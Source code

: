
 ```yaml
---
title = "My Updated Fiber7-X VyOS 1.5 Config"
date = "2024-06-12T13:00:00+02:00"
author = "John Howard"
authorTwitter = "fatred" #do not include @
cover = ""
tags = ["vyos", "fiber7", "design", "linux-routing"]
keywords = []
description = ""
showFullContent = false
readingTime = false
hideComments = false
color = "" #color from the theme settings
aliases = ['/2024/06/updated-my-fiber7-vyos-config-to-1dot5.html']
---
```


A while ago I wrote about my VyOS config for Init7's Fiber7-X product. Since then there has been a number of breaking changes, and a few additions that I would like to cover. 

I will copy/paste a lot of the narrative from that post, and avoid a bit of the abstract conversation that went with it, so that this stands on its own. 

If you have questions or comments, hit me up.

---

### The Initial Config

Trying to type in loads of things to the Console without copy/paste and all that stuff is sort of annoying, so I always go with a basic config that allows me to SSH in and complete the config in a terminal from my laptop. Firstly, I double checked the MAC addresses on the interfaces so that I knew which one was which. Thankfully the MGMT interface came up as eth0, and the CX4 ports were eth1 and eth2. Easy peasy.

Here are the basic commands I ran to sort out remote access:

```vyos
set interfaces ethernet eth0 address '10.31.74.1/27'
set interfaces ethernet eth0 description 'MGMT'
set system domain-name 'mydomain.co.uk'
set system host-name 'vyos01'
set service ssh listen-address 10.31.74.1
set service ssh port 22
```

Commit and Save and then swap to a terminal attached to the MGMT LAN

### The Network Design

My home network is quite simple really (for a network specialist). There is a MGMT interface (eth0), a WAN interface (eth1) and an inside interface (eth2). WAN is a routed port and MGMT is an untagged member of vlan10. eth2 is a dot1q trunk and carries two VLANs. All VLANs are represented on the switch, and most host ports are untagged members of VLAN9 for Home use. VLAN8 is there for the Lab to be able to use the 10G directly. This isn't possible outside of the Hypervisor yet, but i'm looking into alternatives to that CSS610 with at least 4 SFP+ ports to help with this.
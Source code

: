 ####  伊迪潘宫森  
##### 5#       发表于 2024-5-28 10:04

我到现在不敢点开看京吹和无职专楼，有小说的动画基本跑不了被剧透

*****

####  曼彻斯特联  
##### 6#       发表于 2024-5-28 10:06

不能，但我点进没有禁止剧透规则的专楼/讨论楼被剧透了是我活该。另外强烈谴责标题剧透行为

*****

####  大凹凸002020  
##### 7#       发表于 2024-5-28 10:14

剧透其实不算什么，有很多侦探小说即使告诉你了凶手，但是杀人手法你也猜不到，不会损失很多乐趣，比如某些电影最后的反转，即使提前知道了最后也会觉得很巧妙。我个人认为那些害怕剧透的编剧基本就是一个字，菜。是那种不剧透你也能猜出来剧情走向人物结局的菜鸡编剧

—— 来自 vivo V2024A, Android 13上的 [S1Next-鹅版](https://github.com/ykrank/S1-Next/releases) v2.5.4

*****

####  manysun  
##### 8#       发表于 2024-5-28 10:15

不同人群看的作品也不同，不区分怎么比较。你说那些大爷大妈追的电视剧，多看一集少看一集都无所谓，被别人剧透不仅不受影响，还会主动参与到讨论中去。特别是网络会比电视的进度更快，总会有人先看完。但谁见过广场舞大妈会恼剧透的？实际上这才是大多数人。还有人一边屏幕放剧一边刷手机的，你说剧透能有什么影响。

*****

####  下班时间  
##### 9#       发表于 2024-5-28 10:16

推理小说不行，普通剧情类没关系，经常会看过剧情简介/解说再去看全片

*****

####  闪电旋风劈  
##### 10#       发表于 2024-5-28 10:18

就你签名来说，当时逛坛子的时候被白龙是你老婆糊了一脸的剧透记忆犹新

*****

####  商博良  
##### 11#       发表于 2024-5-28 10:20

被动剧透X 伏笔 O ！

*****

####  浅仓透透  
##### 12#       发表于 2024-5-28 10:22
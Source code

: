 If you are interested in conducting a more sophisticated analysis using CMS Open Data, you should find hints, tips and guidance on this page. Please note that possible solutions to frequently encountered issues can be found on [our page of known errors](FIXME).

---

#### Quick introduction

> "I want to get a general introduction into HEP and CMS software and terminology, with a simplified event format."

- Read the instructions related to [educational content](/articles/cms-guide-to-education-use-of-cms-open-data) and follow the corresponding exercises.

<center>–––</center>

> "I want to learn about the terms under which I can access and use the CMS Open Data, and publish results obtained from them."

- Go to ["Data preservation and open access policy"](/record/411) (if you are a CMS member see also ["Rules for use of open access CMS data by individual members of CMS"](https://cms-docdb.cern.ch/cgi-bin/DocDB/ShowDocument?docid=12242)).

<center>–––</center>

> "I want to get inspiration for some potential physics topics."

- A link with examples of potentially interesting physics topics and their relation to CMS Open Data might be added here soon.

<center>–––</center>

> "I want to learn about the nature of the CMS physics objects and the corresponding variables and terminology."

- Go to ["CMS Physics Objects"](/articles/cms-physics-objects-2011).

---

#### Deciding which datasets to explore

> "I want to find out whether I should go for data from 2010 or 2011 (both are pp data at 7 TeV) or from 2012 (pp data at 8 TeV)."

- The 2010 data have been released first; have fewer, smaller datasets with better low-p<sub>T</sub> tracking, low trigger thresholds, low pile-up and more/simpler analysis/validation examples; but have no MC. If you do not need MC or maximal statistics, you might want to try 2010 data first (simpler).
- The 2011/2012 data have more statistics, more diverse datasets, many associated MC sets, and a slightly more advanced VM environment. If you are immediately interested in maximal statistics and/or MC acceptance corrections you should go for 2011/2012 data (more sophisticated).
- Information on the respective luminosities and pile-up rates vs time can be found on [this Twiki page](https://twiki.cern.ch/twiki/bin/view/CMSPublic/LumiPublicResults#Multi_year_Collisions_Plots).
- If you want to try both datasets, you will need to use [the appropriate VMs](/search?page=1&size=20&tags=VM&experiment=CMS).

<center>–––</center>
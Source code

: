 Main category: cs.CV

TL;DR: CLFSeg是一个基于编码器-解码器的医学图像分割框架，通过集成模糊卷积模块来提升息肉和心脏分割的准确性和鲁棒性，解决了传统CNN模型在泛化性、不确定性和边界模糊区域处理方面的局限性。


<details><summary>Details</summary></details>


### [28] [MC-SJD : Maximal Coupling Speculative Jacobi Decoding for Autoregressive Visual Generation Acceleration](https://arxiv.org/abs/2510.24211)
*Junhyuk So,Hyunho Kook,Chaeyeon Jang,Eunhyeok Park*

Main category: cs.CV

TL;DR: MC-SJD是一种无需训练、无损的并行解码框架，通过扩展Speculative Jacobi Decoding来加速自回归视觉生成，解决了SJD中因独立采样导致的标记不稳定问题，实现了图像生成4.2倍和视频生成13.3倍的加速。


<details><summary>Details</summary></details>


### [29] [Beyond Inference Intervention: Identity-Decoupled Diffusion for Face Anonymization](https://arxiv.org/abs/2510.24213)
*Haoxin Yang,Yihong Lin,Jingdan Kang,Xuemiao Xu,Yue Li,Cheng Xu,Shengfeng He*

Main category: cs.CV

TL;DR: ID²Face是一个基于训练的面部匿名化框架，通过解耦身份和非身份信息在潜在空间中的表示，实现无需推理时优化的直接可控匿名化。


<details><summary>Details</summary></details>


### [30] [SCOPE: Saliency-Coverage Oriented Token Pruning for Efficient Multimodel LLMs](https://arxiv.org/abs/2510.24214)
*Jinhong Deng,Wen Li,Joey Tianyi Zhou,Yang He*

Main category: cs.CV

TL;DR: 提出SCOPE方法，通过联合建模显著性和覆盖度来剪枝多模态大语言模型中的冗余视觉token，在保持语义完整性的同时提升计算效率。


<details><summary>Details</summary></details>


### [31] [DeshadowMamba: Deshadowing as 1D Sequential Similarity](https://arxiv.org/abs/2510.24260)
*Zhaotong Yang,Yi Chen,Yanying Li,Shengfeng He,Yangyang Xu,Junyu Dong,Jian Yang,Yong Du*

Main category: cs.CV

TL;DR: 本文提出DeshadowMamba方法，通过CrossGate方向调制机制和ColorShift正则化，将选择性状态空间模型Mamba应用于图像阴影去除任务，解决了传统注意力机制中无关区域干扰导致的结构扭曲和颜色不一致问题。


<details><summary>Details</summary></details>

===

Exercise: Your task for the entries above: copy exactly the span starting with the line with "- A link with" and going on through the line with "want to find", both lines included, and nothing else.

Answer section:
- A link with examples of potentially interesting physics topics and their relation to CMS Open Data might be added here soon.

<center>–––</center>

> "I want to learn about the nature of the CMS physics objects and the corresponding variables and terminology."

- Go to ["CMS Physics Objects"](/articles/cms-physics-objects-2011).

---

#### Deciding which datasets to explore

> "I want to find out whether I should go for data from 2010 or 2011 (both are pp data at 7 TeV) or from 2012 (pp data at 8 TeV)."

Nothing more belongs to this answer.